Smiling water-babies at All Hallows-by-the-Tower

They are sculptures on gateposts leading to a terrace outside All Hallows-by-the-Tower. There are many stories to tell about the church, here is one.

The church gets its name because it is close to the Tower of London. It was the main church in City for mariners because below it is was the port of London on the river Thames . The sculptures are called The Sea and were unveiled in 1965.

I really like them for the way the children curl around each-other and look confidently outwards. Waves and dolphins play between them. There is something baroque about the composition but the children’s faces are definitely by a C20th artist.

Toc H Lamp CC BY NC 2.0 photo by tim ellis

A ruined warehouse at the east end of the church demolished to make way for the terrace where they stand. At the time it improved the view of Tower Bridge.  The Tower Hill Improvement Trust was responsible and its chairman, Sir Follett Holt is remembered in an inscription on the gatepost.

Behind the sculpted children is a plaque on the church wall with the image of a lamp. All the sculptures are by Cecil Thomas (1885-1976). As a young artists he made seals and later cameo portraits on gems for jewellers such as Fabergé. That led to a career in creating medals and coins including a new six penny piece in 1953 to commemorate the coronation of Elizabeth II.  He also sculpted tomb effigies. Two of them are inside the church. The first was for his friend, Lieutenant Alfred Forster who died in 1919 and the second for Philip Clayton. 

Toc H

CC BY SA 2.0 photo by John Salmon

Reverend Philip “Tubby” Clayton (1885-1972) was also a member of the Tower Hill Improvement Trust but he is best known as the founder of Toc H during WWI.

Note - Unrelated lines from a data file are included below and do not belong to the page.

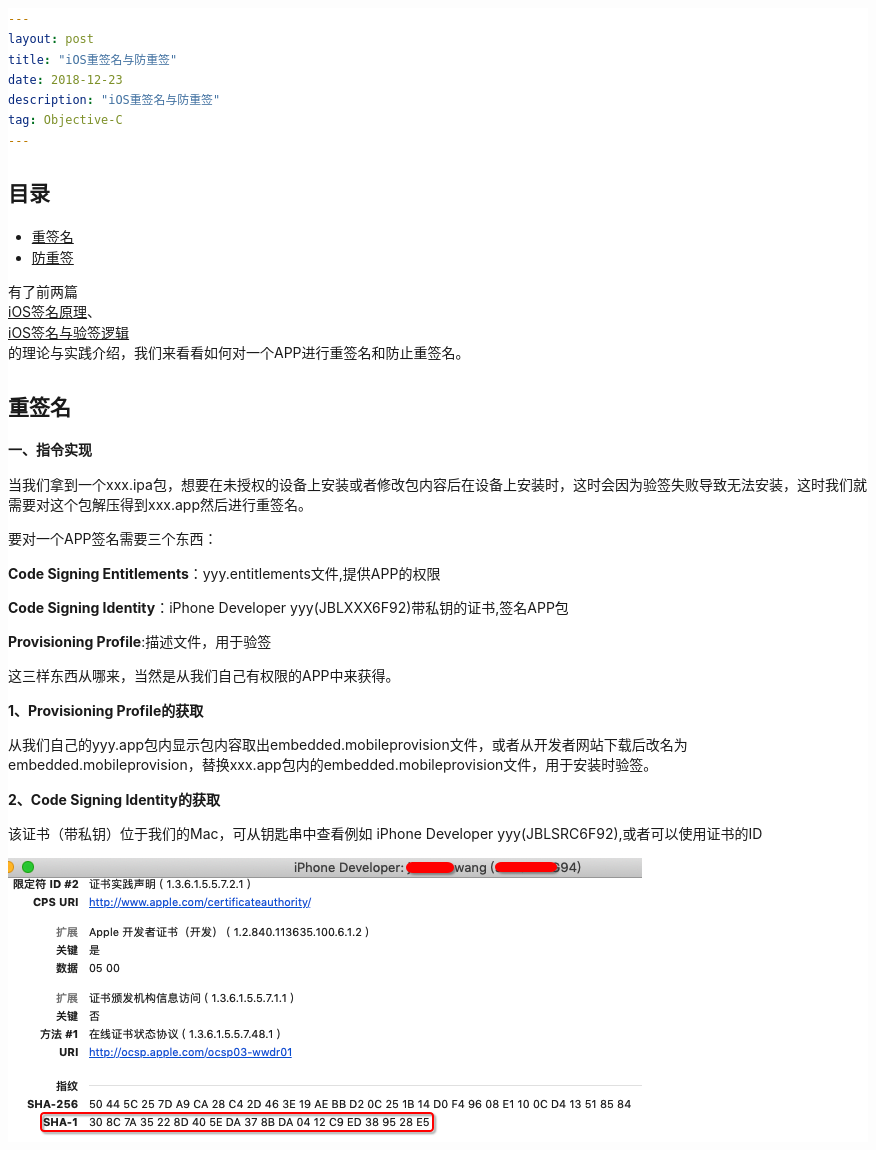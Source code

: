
 ```yaml
---
layout: post
title: "iOS重签名与防重签"
date: 2018-12-23 
description: "iOS重签名与防重签"
tag: Objective-C
--- 
```





## 目录
* [重签名](#content1)
* [防重签](#content2)




有了前两篇    
[iOS签名原理](https://jianghuhike.github.io/190102.html)、    
[iOS签名与验签逻辑](https://jianghuhike.github.io/190120.html)     
的理论与实践介绍，我们来看看如何对一个APP进行重签名和防止重签名。


## <a id="content1"></a>重签名

**一、指令实现**

当我们拿到一个xxx.ipa包，想要在未授权的设备上安装或者修改包内容后在设备上安装时，这时会因为验签失败导致无法安装，这时我们就需要对这个包解压得到xxx.app然后进行重签名。

要对一个APP签名需要三个东西：

**Code Signing Entitlements**：yyy.entitlements文件,提供APP的权限

**Code Signing Identity**：iPhone Developer yyy(JBLXXX6F92)带私钥的证书,签名APP包

**Provisioning Profile**:描述文件，用于验签

这三样东西从哪来，当然是从我们自己有权限的APP中来获得。

**1、Provisioning Profile的获取**

从我们自己的yyy.app包内显示包内容取出embedded.mobileprovision文件，或者从开发者网站下载后改名为embedded.mobileprovision，替换xxx.app包内的embedded.mobileprovision文件，用于安装时验签。

**2、Code Signing Identity的获取**

该证书（带私钥）位于我们的Mac，可从钥匙串中查看例如 iPhone Developer yyy(JBLSRC6F92),或者可以使用证书的ID

<img src="/images/encrypted/sign13.png" alt="img">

He was an army chaplain based in Belgium in 1915. He converted a rented hop warehouse in Poperinge into a place where soldiers passing through on the way to Ypres could relax. It was called Talbot House after Gilbert Talbot, the brother of his colleague who had been killed in action. The house became known as TH then Toc H. The soldiers could read and talk there. It was a respite from life in the trenches. Clayton also organised concerts. The aim of Toc H is to encourage friendship, fair mindedness, public service and reconciliation. It still exists. An oil lamp with the cross of Ypres called the Lamp of Maintenance became the Toc H symbol.

World War II

Clayton was vicar of All-Hallows-by the-Tower for 40 years from 1922-62. During WWII his church was very badly damaged by bombing and he campaigned to raise funds for its restoration. It looks very different today from the 1955 photo below. Most noticeable now is a green copper spire built on top of the church tower.

It is a wonderful church to visit. There is a blue plaque nearby on the house in Trinity Square which was the vicarage in his day. Check out the church website for more of what there is to see at https://ahbtt.org.uk

Do you know this church? If so what wowed you most about it. For me it is going downstairs to see the remains of Roman floor tiles in situe!!! Its amazing to think people would have walked here nearly 2000 years ago.